Supreme Court of South Carolina.

Marvin J. LOCKE, Petitioner, v. STATE of South Carolina, Respondent.

No. 25146.

Decided: June 12, 2000

Chief Attorney Daniel T. Stacey, of the South Carolina Office of Appellate Defense, of Columbia, for petitioner. Attorney General Charles M. Condon, Chief Deputy Attorney General John W. McIntosh, Assistant Deputy Attorney General Teresa A. Knox, and Assistant Attorney General Matthew M. McGuire, all of Columbia, for respondent.

Petitioner filed a petition for a writ of certiorari seeking review of the dismissal of his application for post-conviction relief (PCR).   We grant the petition for a writ of certiorari on petitioner's Question 1, dispense with further briefing, and affirm the PCR judge's order.   Certiorari is denied as to petitioner's remaining Questions.

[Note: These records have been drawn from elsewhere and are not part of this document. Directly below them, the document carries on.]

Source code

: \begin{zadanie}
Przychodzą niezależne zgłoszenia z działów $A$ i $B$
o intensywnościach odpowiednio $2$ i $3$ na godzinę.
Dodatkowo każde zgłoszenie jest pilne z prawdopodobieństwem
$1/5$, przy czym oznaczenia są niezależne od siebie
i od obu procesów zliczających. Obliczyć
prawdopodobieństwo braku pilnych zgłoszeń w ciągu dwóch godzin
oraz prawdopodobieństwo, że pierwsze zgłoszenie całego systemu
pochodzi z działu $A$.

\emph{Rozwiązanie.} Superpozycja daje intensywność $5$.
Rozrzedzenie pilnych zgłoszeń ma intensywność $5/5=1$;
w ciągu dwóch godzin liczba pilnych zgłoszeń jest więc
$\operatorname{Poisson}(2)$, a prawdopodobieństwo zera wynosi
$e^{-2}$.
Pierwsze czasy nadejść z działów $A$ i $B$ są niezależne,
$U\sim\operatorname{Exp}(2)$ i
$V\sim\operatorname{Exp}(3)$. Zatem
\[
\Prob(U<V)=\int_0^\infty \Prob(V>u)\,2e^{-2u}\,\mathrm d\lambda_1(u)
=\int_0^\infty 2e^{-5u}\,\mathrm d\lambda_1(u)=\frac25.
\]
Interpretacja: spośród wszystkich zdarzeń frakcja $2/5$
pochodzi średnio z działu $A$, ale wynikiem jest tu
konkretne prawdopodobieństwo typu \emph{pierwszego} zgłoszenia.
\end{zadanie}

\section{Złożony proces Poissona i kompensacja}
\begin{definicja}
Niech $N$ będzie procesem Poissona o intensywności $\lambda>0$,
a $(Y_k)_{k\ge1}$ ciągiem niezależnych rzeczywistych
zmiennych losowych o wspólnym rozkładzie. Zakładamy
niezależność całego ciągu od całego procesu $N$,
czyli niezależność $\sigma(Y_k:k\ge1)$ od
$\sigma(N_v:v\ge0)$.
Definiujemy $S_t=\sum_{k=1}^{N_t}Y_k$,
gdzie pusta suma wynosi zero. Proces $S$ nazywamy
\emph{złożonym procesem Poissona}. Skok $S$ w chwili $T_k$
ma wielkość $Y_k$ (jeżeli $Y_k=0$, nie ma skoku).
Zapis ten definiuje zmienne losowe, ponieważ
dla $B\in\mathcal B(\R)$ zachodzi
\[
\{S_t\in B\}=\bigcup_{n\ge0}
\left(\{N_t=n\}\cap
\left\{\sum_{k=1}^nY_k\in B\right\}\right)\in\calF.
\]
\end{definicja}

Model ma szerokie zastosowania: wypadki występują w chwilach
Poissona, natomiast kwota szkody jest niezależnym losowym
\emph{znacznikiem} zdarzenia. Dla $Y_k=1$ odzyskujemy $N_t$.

Petitioner was indicted for “strong arm robbery” in violation of S.C.Code Section 16-11-325 (Supp.1999).   The text of the indictment read as follows:

The Defendant ․ did in York County, on or about July 10, 1996, assist and act together with others in the felonious taking of goods and/or monies from the person or presence of Calvin Burris, Jr., by means of force or intimidation, such goods and/or monies being described as follows:  Approximately Two Thousand and NO/100 ($2000.00) Dollars in U.S. Currency and a cellular telephone, with the intent to deprive the owner permanently of such goods and/or monies, all in violation of the Common Law of South Carolina, penalty provided under Section 16-11-325, Code of Laws of South Carolina, (1976), as amended.

Petitioner argues that the indictment fails to allege the essential elements of the common law robbery offense because the indictment does not mention asportation.   Petitioner contends that because the indictment fails to allege the essential elements of the offense, the indictment is jurisdictionally deficient.   Therefore, petitioner concludes, the trial court lacked the jurisdiction to try him for common law robbery.

 While petitioner did not raise this issue at his PCR hearing, subject matter jurisdiction issues may be raised at any time.   See Weinhauer v. State, 334 S.C. 327, 513 S.E.2d 840 (1999) (issue of subject matter jurisdiction may be raised for the first time on appeal).

 A circuit court has subject matter jurisdiction if:  (1) there has been an indictment which sufficiently states the offense;  (2) there has been a waiver of indictment;  or (3) the charge is a lesser included charge of the crime charged in the indictment.  Carter v. State, 329 S.C. 355, 495 S.E.2d 773 (1998).   An indictment is sufficient to convey jurisdiction if it apprises the defendant of the elements of the offense intended to be charged and informs the defendant of the circumstances he must be prepared to defend.   Granger v. State, 333 S.C. 2, 507 S.E.2d 322 (1998).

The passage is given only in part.